In the records below, tally each line that contains the word "TypeVar" and give the total only.

══════════════════════════════

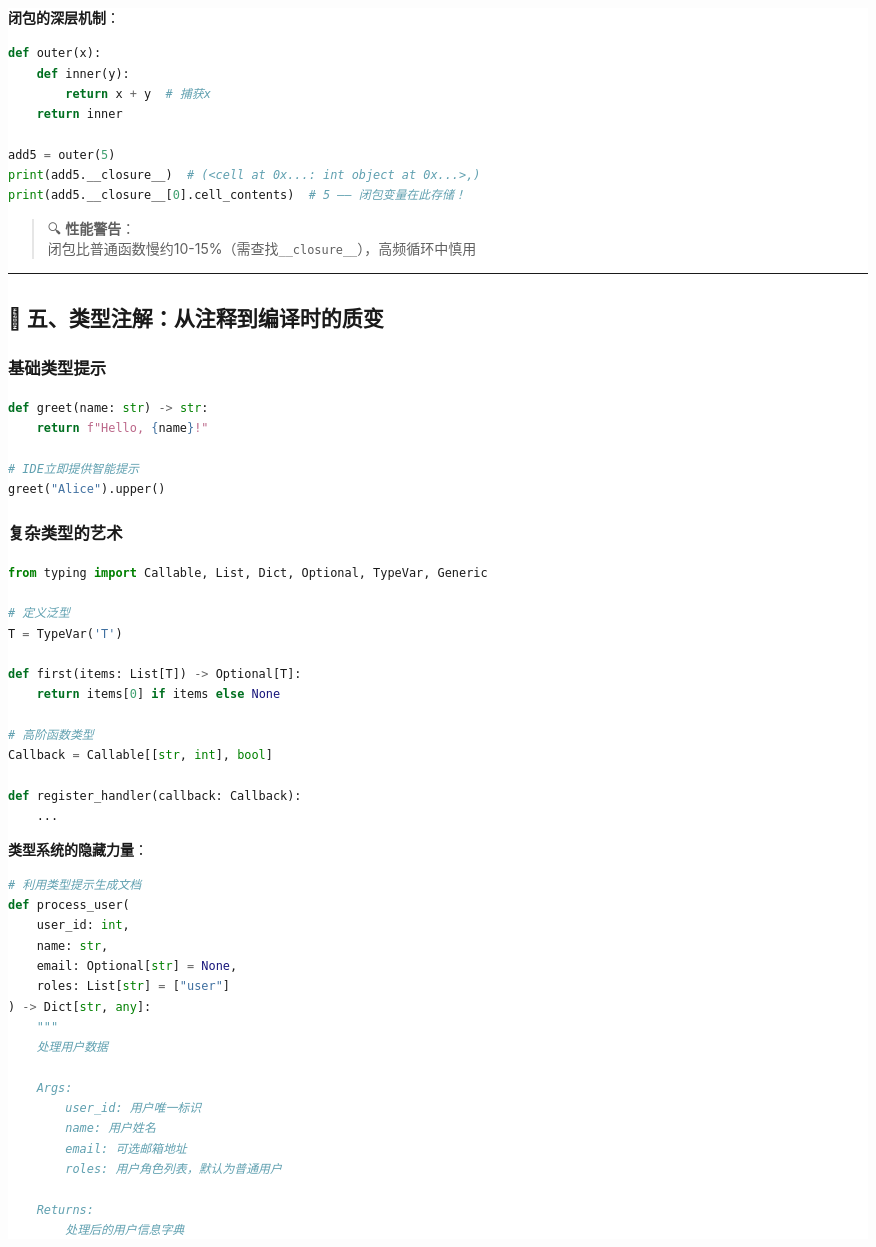 **闭包的深层机制**：
```python
def outer(x):
    def inner(y):
        return x + y  # 捕获x
    return inner

add5 = outer(5)
print(add5.__closure__)  # (<cell at 0x...: int object at 0x...>,)
print(add5.__closure__[0].cell_contents)  # 5 —— 闭包变量在此存储！
```

> 🔍 **性能警告**：  
> 闭包比普通函数慢约10-15%（需查找`__closure__`），高频循环中慎用

---

## 💊 五、类型注解：从注释到编译时的质变

### 基础类型提示
```python
def greet(name: str) -> str:
    return f"Hello, {name}!"

# IDE立即提供智能提示
greet("Alice").upper()
```

### 复杂类型的艺术
```python
from typing import Callable, List, Dict, Optional, TypeVar, Generic

# 定义泛型
T = TypeVar('T')

def first(items: List[T]) -> Optional[T]:
    return items[0] if items else None

# 高阶函数类型
Callback = Callable[[str, int], bool]

def register_handler(callback: Callback):
    ...
```

**类型系统的隐藏力量**：
```python
# 利用类型提示生成文档
def process_user(
    user_id: int,
    name: str,
    email: Optional[str] = None,
    roles: List[str] = ["user"]
) -> Dict[str, any]:
    """
    处理用户数据
    
    Args:
        user_id: 用户唯一标识
        name: 用户姓名
        email: 可选邮箱地址
        roles: 用户角色列表，默认为普通用户
    
    Returns:
        处理后的用户信息字典
```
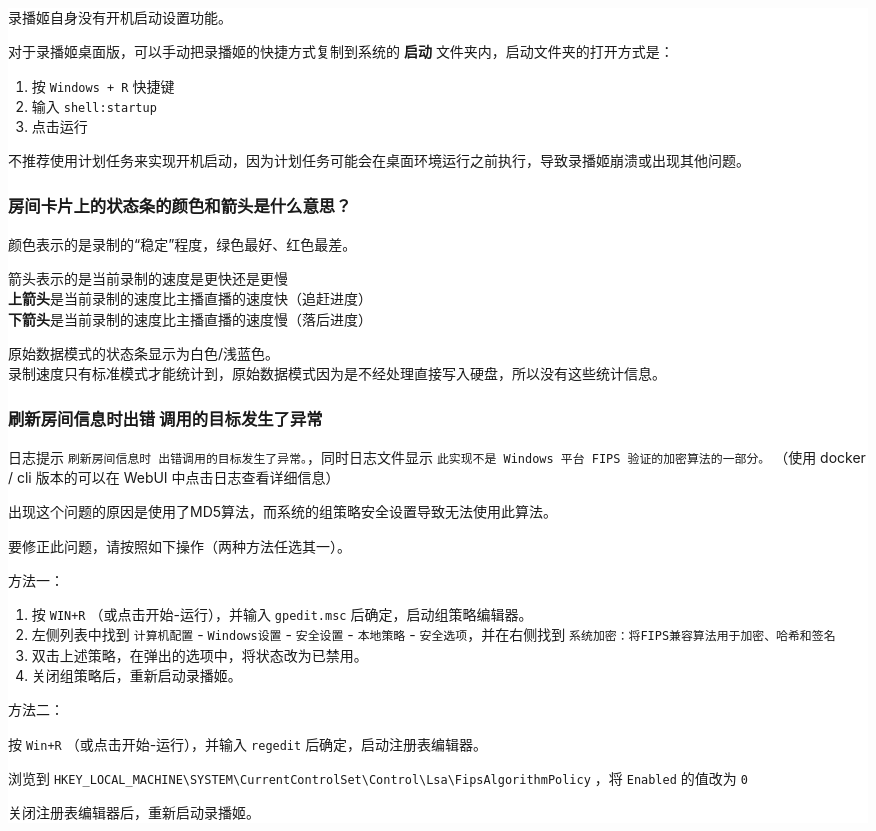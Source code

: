 录播姬自身没有开机启动设置功能。

对于录播姬桌面版，可以手动把录播姬的快捷方式复制到系统的 **启动** 文件夹内，启动文件夹的打开方式是：

1. 按 `Windows + R` 快捷键
2. 输入 `shell:startup`
3. 点击运行

不推荐使用计划任务来实现开机启动，因为计划任务可能会在桌面环境运行之前执行，导致录播姬崩溃或出现其他问题。



### 房间卡片上的状态条的颜色和箭头是什么意思？

颜色表示的是录制的“稳定”程度，绿色最好、红色最差。

箭头表示的是当前录制的速度是更快还是更慢  
**上箭头**是当前录制的速度比主播直播的速度快（追赶进度）  
**下箭头**是当前录制的速度比主播直播的速度慢（落后进度）

原始数据模式的状态条显示为白色/浅蓝色。  
录制速度只有标准模式才能统计到，原始数据模式因为是不经处理直接写入硬盘，所以没有这些统计信息。

### 刷新房间信息时出错 调用的目标发生了异常 

日志提示 `刷新房间信息时 出错调用的目标发生了异常。`，同时日志文件显示 `此实现不是 Windows 平台 FIPS 验证的加密算法的一部分。` （使用 docker / cli 版本的可以在 WebUI 中点击日志查看详细信息）

出现这个问题的原因是使用了MD5算法，而系统的组策略安全设置导致无法使用此算法。

要修正此问题，请按照如下操作（两种方法任选其一）。 

方法一：

1. 按 `WIN+R` （或点击开始-运行），并输入 `gpedit.msc` 后确定，启动组策略编辑器。
2. 左侧列表中找到 `计算机配置` - `Windows设置` - `安全设置` - `本地策略` - `安全选项`，并在右侧找到 `系统加密：将FIPS兼容算法用于加密、哈希和签名`
3. 双击上述策略，在弹出的选项中，将状态改为已禁用。
4. 关闭组策略后，重新启动录播姬。
 
方法二：

按 `Win+R` （或点击开始-运行），并输入 `regedit` 后确定，启动注册表编辑器。

浏览到 `HKEY_LOCAL_MACHINE\SYSTEM\CurrentControlSet\Control\Lsa\FipsAlgorithmPolicy` ，将 `Enabled` 的值改为 `0`

关闭注册表编辑器后，重新启动录播姬。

══════════════════════════════

Reply
2